(A. Ghiacci/R. Maida) Dal gioco orizzontale di Luis Enrique al calcio verticale di Zeman, finora non è cambiato niente. L’anno scorso, sempre a fine ottobre, sempre dopo otto partite, la Roma aveva conquistato gli stessi punti sul campo (11) con lo stesso numero di sconfitte (3). Ma per certi versi la situazione è peggiorata, perché oggi la Roma ha la peggiore difesa del campionato (16 reti subite, due a partita) e ha giocato cinque partite in casa e tre in trasferta (lo scorso anno erano quattro all’Olimpico e quattro fuori). E la classifica ora aspetta di meno i ritardatari: la zona Champions è già lontana 7 punti, contro i 4 del 2011. E’ logico che adesso i dirigenti – e la stessa proprietà americana, piuttosto irritata – si interroghino su cosa stia succedendo a Trigoria. Non c’è più tempo da perdere: l’Europa è un obiettivo irrinunciabile per la società. Il credito nei confronti di Zeman, che in estate è stato chiamato in fretta e furia dopo il fallimento della trattativa con Montella, non sarà illimitato. La coppia Baldini-Sabatini è inquieta per i problemi di una squadra tremebonda, inaffidabile, confusa. Nessuno pensa che le colpe siano tutte dell’allenatore ma i dubbi sull’applicabilità dei metodi di lavoro zemaniani cominciano a diffondersi. Anche ascoltando le perplessità di diversi giocatori. Se Zeman non cambia velocemente rotta, garantendo alla Roma una crociera tranquilla nell’alta classifica, rischia in proprio. (…)
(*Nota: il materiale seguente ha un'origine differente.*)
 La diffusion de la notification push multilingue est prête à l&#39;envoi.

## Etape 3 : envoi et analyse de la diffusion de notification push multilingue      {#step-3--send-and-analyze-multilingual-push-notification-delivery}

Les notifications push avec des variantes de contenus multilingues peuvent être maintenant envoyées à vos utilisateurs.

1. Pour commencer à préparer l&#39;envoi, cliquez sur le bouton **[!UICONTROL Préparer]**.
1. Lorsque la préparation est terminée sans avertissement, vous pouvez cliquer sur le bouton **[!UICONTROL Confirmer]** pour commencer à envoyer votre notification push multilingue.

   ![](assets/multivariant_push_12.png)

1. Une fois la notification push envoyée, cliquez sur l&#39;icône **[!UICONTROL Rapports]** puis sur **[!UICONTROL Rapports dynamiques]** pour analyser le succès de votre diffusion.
LA SOCIETA’ Non sarà Parma a stuzzicare l’esonero di Zeman. Comunque andrà domani sera, la Roma non scaricherà l’allenatore. Questo significa che la società è rimasta compatta nel proteggerlo anche dopo la seconda, assurda rimonta da 2-0 incassata all’Olimpico. Ma la forza del muro vacillerà se la squadra non ritroverà in tempi rapidi un’anima che le consenta di evitare il rendimento schizofrenico di inizio campionato.
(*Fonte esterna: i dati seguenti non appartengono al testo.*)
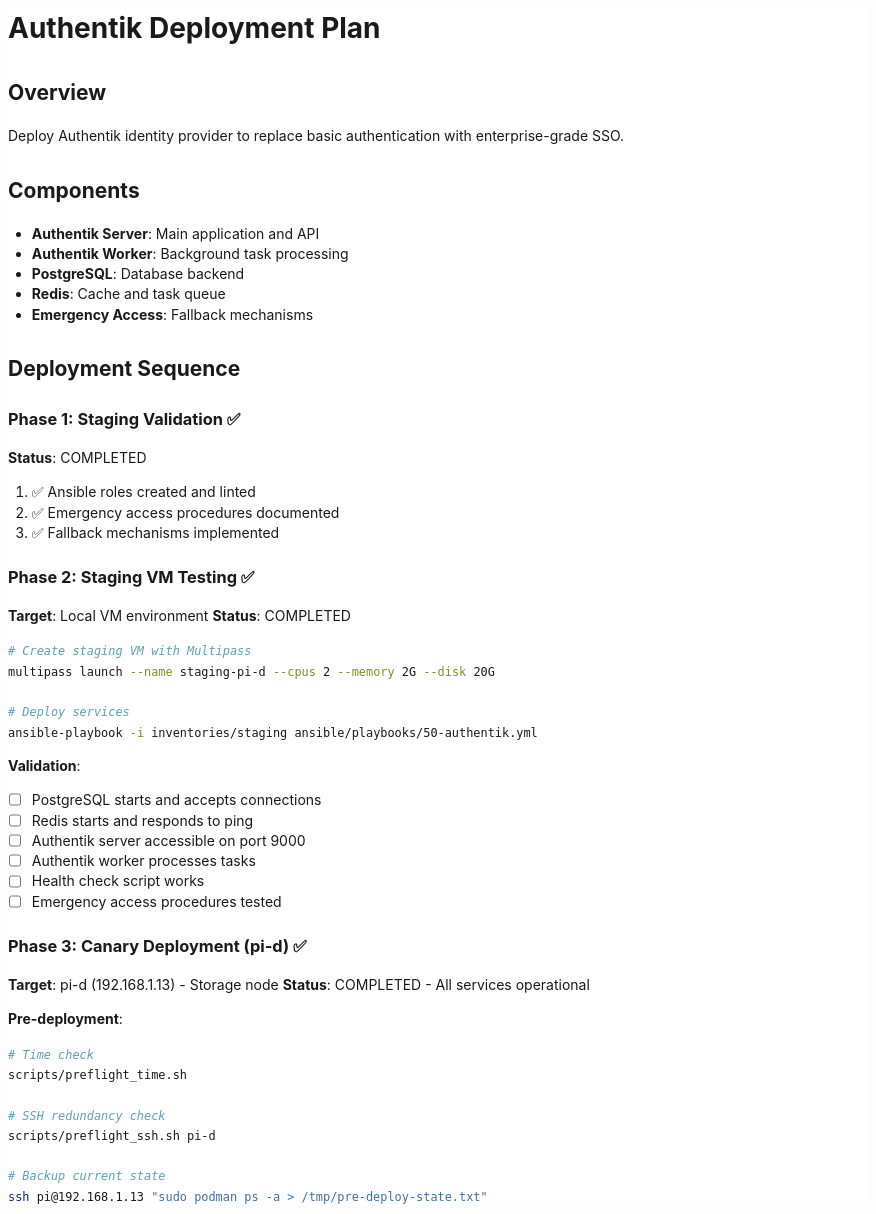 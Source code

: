 # Authentik Deployment Plan

## Overview
Deploy Authentik identity provider to replace basic authentication with enterprise-grade SSO.

## Components
- **Authentik Server**: Main application and API
- **Authentik Worker**: Background task processing  
- **PostgreSQL**: Database backend
- **Redis**: Cache and task queue
- **Emergency Access**: Fallback mechanisms

## Deployment Sequence

### Phase 1: Staging Validation ✅
**Status**: COMPLETED

1. ✅ Ansible roles created and linted
2. ✅ Emergency access procedures documented
3. ✅ Fallback mechanisms implemented

### Phase 2: Staging VM Testing ✅
**Target**: Local VM environment
**Status**: COMPLETED

```bash
# Create staging VM with Multipass
multipass launch --name staging-pi-d --cpus 2 --memory 2G --disk 20G

# Deploy services
ansible-playbook -i inventories/staging ansible/playbooks/50-authentik.yml
```

**Validation**:
- [ ] PostgreSQL starts and accepts connections
- [ ] Redis starts and responds to ping
- [ ] Authentik server accessible on port 9000
- [ ] Authentik worker processes tasks
- [ ] Health check script works
- [ ] Emergency access procedures tested

### Phase 3: Canary Deployment (pi-d) ✅
**Target**: pi-d (192.168.1.13) - Storage node
**Status**: COMPLETED - All services operational

**Pre-deployment**:
```bash
# Time check
scripts/preflight_time.sh

# SSH redundancy check  
scripts/preflight_ssh.sh pi-d

# Backup current state
ssh pi@192.168.1.13 "sudo podman ps -a > /tmp/pre-deploy-state.txt"
```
Zeman ieri a Trigoria ha avuto un confronto con i dirigenti. Si è parlato del male endemico della squadra: quando i ritmi si abbassano, gli avversari straripano. Ci si può coprire un po’, ogni tanto, dimostrando flessibilità. Non solo. Perché è stata stravolta la squadra che aveva trovato un suo equilibrio a Genova? Zeman pensa che siano sempre gli errori individuali, non di sistema, a condizionare le partite, senza contare l’arbitro. Ma adesso la società si aspetta un’immediata reazione a Parma, con un atteggiamento più giudizioso nella gestione della partita e nella valorizzazione delle qualità dei giocatori. Morale: la fiducia in Zeman non è più incondizionata. Anche l’insolito nervosismo di Fenucci, ammonito dal giudice sportivo per «espressioni ingiuriose» nei confronti del nucleo arbitrale sono la spia di un malessere diffuso. Lo si era già avvertito domenica sera, ascoltando le parole Franco Baldini: «Non siamo al canto del cigno. Ma in questo momento sostenere Zeman diventa un po’ complicato». Baldini non aveva mai discusso il lavoro di Luis Enrique, del quale condivideva il sistema di gioco e anche l’indifferenza verso gli arbitri. (…)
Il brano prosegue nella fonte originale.